Start of Materials provided

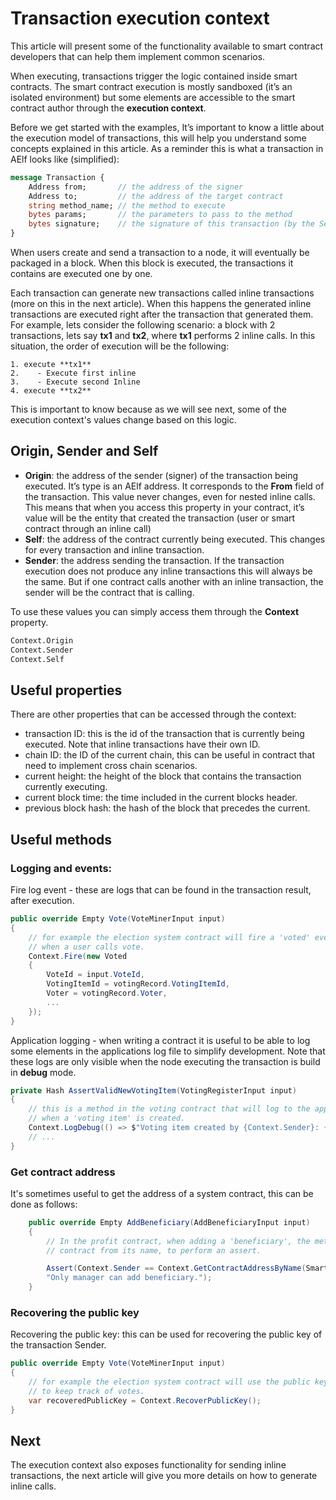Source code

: # Transaction execution context

This article will present some of the functionality available to smart contract developers that can help them implement common scenarios.

When executing, transactions trigger the logic contained inside smart contracts. The smart contract execution is mostly sandboxed (it’s an isolated environment) but some elements are accessible to the smart contract author through the **execution context**. 

Before we get started with the examples, It’s important to know a little about the execution model of transactions, this will help you understand some concepts explained in this article. As a reminder this is what a transaction in AElf looks like (simplified):

```protobuf
message Transaction {
    Address from;       // the address of the signer
    Address to;         // the address of the target contract 
    string method_name; // the method to execute
    bytes params;       // the parameters to pass to the method 
    bytes signature;    // the signature of this transaction (by the Sender)
}
```

When users create and send a transaction to a node, it will eventually be packaged in a block. When this block is executed, the transactions it contains are executed one by one. 

Each transaction can generate new transactions called inline transactions (more on this in the next article). When this happens the generated inline transactions are executed right after the transaction that generated them. For example, lets consider the following scenario: a block with 2 transactions, lets say **tx1** and **tx2**, where **tx1** performs 2 inline calls. In this situation, the order of execution will be the following:

```
1. execute **tx1** 
2.    - Execute first inline 
3.    - Execute second Inline 
4. execute **tx2** 
```

This is important to know because as we will see next, some of the execution context's values change based on this logic.

## Origin, Sender and Self

- **Origin**: the address of the sender (signer) of the transaction being executed. It’s type is an AElf address. It corresponds to the **From** field of the transaction. This value never changes, even for nested inline calls. This means that when you access this property in your contract, it’s value will be the entity that created the transaction (user or smart contract through an inline call) 
- **Self**: the address of the contract currently being executed. This changes for every transaction and inline transaction.
- **Sender**: the address sending the transaction. If the transaction execution does not produce any inline transactions this will always be the same. But if one contract calls another with an inline transaction, the sender will be the contract that is calling.

To use these values you can simply access them through the **Context** property.

```protobuf
Context.Origin
Context.Sender
Context.Self
```

## Useful properties

There are other properties that can be accessed through the context:
- transaction ID: this is the id of the transaction that is currently being executed. Note that inline transactions have their own ID.
- chain ID: the ID of the current chain, this can be useful in contract that need to implement cross chain scenarios.
- current height: the height of the block that contains the transaction currently executing.
- current block time: the time included in the current blocks header.
- previous block hash: the hash of the block that precedes the current.

## Useful methods

### Logging and events: 

Fire log event - these are logs that can be found in the transaction result, after execution. 

```csharp
public override Empty Vote(VoteMinerInput input)
{
    // for example the election system contract will fire a 'voted' event 
    // when a user calls vote.
    Context.Fire(new Voted
    {
        VoteId = input.VoteId,
        VotingItemId = votingRecord.VotingItemId,
        Voter = votingRecord.Voter,
        ...
    });
}
```

Application logging - when writing a contract it is useful to be able to log some elements in the applications log file to simplify development. Note that these logs are only visible when the node executing the transaction is build in **debug** mode.

```csharp
private Hash AssertValidNewVotingItem(VotingRegisterInput input)
{
    // this is a method in the voting contract that will log to the applications log file
    // when a 'voting item' is created. 
    Context.LogDebug(() => $"Voting item created by {Context.Sender}: {votingItemId.ToHex()}");
    // ...
}
```

### Get contract address

It's sometimes useful to get the address of a system contract, this can be done as follows:

```csharp
    public override Empty AddBeneficiary(AddBeneficiaryInput input)
    {
        // In the profit contract, when adding a 'beneficiary', the method will get the address of the token holder 
        // contract from its name, to perform an assert.

        Assert(Context.Sender == Context.GetContractAddressByName(SmartContractConstants.TokenHolderContractSystemName),
        "Only manager can add beneficiary.");
    }
```

### Recovering the public key

Recovering the public key: this can be used for recovering the public key of the transaction Sender.

```csharp
public override Empty Vote(VoteMinerInput input)
{
    // for example the election system contract will use the public key of the sender
    // to keep track of votes.
    var recoveredPublicKey = Context.RecoverPublicKey();
}
```

## Next

The execution context also exposes functionality for sending inline transactions, the next article will give you more details on how to generate inline calls.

End of Materials provided

*Work order*
Set aside each line above that includes the string "functionality" and report it.

*Task result*
This article will present some of the functionality available to smart contract developers that can help them implement common scenarios.
The execution context also exposes functionality for sending inline transactions, the next article will give you more details on how to generate inline calls.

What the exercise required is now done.